■ Records provided
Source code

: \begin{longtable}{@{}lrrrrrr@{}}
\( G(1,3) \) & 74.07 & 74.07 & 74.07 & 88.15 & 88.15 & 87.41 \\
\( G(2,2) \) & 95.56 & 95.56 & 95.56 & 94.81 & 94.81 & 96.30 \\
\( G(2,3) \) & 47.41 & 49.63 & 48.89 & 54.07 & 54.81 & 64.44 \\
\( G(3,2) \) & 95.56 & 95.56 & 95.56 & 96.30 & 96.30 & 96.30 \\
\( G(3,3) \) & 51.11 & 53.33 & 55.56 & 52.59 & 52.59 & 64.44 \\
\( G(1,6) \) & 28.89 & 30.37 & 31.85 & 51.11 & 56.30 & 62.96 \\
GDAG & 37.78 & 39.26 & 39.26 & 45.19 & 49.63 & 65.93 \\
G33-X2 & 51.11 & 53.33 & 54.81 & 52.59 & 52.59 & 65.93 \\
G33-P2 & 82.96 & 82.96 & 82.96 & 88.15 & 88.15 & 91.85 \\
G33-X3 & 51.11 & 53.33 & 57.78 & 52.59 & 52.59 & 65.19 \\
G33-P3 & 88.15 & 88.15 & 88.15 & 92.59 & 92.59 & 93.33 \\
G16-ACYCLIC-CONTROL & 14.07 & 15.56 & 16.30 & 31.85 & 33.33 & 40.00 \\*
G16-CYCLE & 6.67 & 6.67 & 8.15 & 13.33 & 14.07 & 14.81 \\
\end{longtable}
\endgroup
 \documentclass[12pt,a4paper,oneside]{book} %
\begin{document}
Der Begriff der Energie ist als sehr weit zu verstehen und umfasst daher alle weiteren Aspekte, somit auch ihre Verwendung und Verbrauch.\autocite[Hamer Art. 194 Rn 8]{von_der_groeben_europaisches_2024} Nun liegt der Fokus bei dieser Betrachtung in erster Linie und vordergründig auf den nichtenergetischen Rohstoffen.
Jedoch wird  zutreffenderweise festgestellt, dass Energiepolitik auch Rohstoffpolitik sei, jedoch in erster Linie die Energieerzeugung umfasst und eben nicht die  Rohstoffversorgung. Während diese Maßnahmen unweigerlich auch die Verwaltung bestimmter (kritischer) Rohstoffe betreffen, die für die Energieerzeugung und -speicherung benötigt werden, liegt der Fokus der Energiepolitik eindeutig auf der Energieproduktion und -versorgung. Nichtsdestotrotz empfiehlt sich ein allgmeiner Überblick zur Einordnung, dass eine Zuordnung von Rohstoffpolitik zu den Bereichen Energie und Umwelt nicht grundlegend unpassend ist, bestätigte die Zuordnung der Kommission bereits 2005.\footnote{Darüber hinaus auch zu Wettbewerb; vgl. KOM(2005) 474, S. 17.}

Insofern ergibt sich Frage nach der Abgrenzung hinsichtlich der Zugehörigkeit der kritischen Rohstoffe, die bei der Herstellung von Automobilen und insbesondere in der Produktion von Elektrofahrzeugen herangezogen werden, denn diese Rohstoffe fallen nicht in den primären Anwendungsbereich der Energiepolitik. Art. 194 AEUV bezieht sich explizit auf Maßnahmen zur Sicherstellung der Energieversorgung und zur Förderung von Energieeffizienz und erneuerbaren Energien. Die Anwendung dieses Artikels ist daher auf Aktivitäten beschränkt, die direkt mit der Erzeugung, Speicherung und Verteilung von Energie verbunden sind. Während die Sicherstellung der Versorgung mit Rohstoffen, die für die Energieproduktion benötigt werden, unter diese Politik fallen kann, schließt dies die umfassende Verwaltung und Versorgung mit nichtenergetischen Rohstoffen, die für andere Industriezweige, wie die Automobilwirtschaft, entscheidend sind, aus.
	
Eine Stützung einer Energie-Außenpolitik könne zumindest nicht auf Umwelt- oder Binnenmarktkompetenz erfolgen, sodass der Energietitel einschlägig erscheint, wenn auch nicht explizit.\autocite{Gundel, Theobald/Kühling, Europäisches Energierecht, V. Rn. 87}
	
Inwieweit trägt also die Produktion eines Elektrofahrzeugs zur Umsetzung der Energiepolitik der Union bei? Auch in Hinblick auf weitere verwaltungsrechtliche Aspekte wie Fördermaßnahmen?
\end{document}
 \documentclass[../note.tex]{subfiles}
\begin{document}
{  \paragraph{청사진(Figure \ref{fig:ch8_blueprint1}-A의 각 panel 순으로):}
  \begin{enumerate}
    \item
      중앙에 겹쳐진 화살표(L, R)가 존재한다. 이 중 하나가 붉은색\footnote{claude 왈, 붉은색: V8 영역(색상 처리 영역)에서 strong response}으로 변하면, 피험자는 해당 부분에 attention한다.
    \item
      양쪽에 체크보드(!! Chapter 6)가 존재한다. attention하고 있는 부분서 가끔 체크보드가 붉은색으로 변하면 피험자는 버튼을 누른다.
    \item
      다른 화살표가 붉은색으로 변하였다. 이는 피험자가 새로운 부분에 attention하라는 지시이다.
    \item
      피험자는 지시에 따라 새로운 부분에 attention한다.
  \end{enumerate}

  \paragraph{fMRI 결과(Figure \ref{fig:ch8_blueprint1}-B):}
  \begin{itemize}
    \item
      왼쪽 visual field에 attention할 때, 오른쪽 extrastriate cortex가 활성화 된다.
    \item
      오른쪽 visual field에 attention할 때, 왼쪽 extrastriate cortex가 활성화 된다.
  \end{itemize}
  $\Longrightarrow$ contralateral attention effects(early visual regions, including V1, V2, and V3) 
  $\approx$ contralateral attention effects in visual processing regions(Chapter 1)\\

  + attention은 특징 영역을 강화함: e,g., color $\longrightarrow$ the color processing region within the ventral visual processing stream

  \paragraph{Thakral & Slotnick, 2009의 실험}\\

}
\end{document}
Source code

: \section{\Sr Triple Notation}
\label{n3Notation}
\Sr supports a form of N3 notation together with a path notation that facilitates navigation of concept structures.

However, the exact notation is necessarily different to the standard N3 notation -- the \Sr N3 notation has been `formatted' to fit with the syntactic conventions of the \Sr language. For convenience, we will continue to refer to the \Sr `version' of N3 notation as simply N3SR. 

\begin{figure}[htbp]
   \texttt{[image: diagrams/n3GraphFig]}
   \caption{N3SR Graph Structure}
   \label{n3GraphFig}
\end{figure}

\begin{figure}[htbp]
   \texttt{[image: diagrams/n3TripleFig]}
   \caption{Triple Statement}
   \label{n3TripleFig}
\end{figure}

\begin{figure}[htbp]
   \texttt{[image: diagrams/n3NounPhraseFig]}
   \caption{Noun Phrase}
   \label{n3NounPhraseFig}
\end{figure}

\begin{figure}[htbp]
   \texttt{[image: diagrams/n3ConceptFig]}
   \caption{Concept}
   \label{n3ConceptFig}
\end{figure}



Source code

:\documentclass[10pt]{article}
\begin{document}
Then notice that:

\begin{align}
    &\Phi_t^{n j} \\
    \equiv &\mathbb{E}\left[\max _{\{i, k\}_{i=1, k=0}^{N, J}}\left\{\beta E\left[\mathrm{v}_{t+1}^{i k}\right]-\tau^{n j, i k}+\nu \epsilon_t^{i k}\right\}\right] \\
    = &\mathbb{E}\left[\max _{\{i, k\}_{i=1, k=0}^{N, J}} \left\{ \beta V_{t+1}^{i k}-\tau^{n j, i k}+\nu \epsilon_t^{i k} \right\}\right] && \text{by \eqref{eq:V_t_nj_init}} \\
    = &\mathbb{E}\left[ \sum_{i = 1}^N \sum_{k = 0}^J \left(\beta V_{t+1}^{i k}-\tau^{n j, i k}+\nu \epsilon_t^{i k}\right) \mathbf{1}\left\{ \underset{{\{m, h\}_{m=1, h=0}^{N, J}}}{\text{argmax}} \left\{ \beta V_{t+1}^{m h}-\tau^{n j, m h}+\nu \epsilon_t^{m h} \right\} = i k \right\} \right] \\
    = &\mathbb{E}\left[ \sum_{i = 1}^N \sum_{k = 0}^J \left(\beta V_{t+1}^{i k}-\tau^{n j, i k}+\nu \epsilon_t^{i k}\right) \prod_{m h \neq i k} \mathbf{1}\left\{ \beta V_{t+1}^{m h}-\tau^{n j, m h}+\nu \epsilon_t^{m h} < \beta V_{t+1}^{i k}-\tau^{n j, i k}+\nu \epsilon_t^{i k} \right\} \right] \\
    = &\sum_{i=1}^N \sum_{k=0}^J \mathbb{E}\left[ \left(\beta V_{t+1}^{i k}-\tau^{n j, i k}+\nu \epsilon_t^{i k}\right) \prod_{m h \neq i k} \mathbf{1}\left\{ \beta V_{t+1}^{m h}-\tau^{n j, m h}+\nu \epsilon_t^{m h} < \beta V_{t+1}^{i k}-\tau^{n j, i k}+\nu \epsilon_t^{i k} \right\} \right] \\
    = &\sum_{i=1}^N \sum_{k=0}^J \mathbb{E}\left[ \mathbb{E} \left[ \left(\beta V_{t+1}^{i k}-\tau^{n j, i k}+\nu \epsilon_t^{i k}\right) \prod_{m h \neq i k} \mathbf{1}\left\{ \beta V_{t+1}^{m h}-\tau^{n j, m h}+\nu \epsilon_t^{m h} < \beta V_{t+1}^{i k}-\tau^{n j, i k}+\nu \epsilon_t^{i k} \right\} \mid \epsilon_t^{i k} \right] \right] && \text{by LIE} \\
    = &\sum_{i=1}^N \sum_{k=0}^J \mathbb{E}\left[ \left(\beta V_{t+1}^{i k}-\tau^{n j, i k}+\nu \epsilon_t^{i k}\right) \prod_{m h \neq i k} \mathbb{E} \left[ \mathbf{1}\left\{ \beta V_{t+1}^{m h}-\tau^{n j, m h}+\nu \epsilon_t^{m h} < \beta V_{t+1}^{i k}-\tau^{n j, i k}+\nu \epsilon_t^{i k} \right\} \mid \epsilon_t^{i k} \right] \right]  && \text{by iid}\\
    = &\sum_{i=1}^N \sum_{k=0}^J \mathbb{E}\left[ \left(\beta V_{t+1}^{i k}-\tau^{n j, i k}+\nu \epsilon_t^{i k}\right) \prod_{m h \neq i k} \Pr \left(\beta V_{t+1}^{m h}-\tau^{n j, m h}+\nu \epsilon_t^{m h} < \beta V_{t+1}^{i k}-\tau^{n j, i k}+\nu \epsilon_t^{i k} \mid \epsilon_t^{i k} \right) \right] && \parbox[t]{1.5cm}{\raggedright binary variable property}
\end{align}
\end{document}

■ Required work
Out of the material above, select every line that holds the string "effects".

■ Exercise result
  $\Longrightarrow$ contralateral attention effects(early visual regions, including V1, V2, and V3) 
  $\approx$ contralateral attention effects in visual processing regions(Chapter 1)\\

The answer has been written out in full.